I hate to say it, but we are on the cusp of seeing multiple channel bankruptcies. In good times, cash flow is the biggest contributor to solution provider failures. In bad times lines of credit dry up, suppliers and distributors get taxed and at some point the breaking point is reached.
We are now at that breaking point and unless we begin to see some real economic improvement we are going to see really difficult times in the next few months for partners.
The recent example of the MIS Group—a Sage Partner of The Year for two years running—shutting its doors is not a good sign.


I'm having far too many conversations with partners and vendors alike where cash flow issues in the channel are coming up as a growing problem. In some cases, partners are closing deals and then facing difficulty getting the financing to pull them off.
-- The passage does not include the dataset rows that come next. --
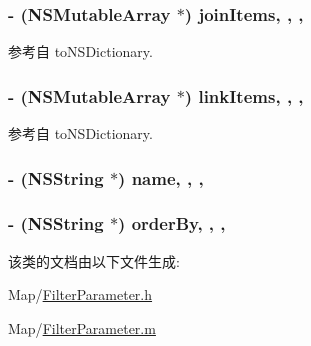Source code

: \hypertarget{interface_filter_parameter_a63b04dc5f922c4d6a012933331a76149}{
\subsubsection[{join\-Items}]{\setlength{\rightskip}{0pt plus 5cm}-\/ (N\-S\-Mutable\-Array $\ast$) join\-Items\hspace{0.3cm}{\ttfamily [read]}, {\ttfamily [write]}, {\ttfamily [atomic]}, {\ttfamily [retain]}}}\label{interface_filter_parameter_a63b04dc5f922c4d6a012933331a76149}


参考自 to\-N\-S\-Dictionary.

\hypertarget{interface_filter_parameter_aa6ccb9ad285c9ac4c284a03115a834f5}{
\subsubsection[{link\-Items}]{\setlength{\rightskip}{0pt plus 5cm}-\/ (N\-S\-Mutable\-Array $\ast$) link\-Items\hspace{0.3cm}{\ttfamily [read]}, {\ttfamily [write]}, {\ttfamily [atomic]}, {\ttfamily [retain]}}}\label{interface_filter_parameter_aa6ccb9ad285c9ac4c284a03115a834f5}


参考自 to\-N\-S\-Dictionary.

\hypertarget{interface_filter_parameter_a32495fe4ce8013104c0433f3467ad743}{
\subsubsection[{name}]{\setlength{\rightskip}{0pt plus 5cm}-\/ (N\-S\-String $\ast$) name\hspace{0.3cm}{\ttfamily [read]}, {\ttfamily [write]}, {\ttfamily [atomic]}, {\ttfamily [copy]}}}\label{interface_filter_parameter_a32495fe4ce8013104c0433f3467ad743}
\hypertarget{interface_filter_parameter_a519e07fe4d3de6fef4514cd20c0eea2b}{
\subsubsection[{order\-By}]{\setlength{\rightskip}{0pt plus 5cm}-\/ (N\-S\-String $\ast$) order\-By\hspace{0.3cm}{\ttfamily [read]}, {\ttfamily [write]}, {\ttfamily [atomic]}, {\ttfamily [copy]}}}\label{interface_filter_parameter_a519e07fe4d3de6fef4514cd20c0eea2b}


该类的文档由以下文件生成\-:\begin{DoxyCompactItemize}
\item 
Map/\hyperlink{_filter_parameter_8h}{Filter\-Parameter.\-h}\item 
Map/\hyperlink{_filter_parameter_8m}{Filter\-Parameter.\-m}\end{DoxyCompactItemize}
The only reason this hasn't become a bigger issue is that the credit, available through distribution and the vendors, has been holding the tide back.
However, a few solution providers I've talked to recently believe they can get through the next three to six months in the current economic environment, but if it goes much beyond that they are not sure. Others are, of course, well-financed and fine.
This scenario means we are headed toward a period where a lot of vendors are going to find that their partner base is out of balance. There has been a lot of emphasis on getting more from better partners over the past few years and not enough effort has been made on purging, recruiting and refreshing channel makeup.
The MIS example goes to show that vendors' best-performing partners are not always financially sound.
And direct marketing resellers are being particularly hard hit given the dependence on hardware and not solution sales for this category of partners. Customers are still saying if it isn't flat-out broken we are not replacing it.
For solution providers, the trick to remaining solvent during the six to 12 more months will revolve around cash flow and managing costs. Vendors need to help partners with creative cash flow enhancement deals that allow them to stretch payment on deals sold.
This, in my opinion, is going to force vendors to get deep into the weeds around channel financial stability and it will require a larger effort in maintaining a balanced and financially solvent channel. 

How they do it will be interesting to watch.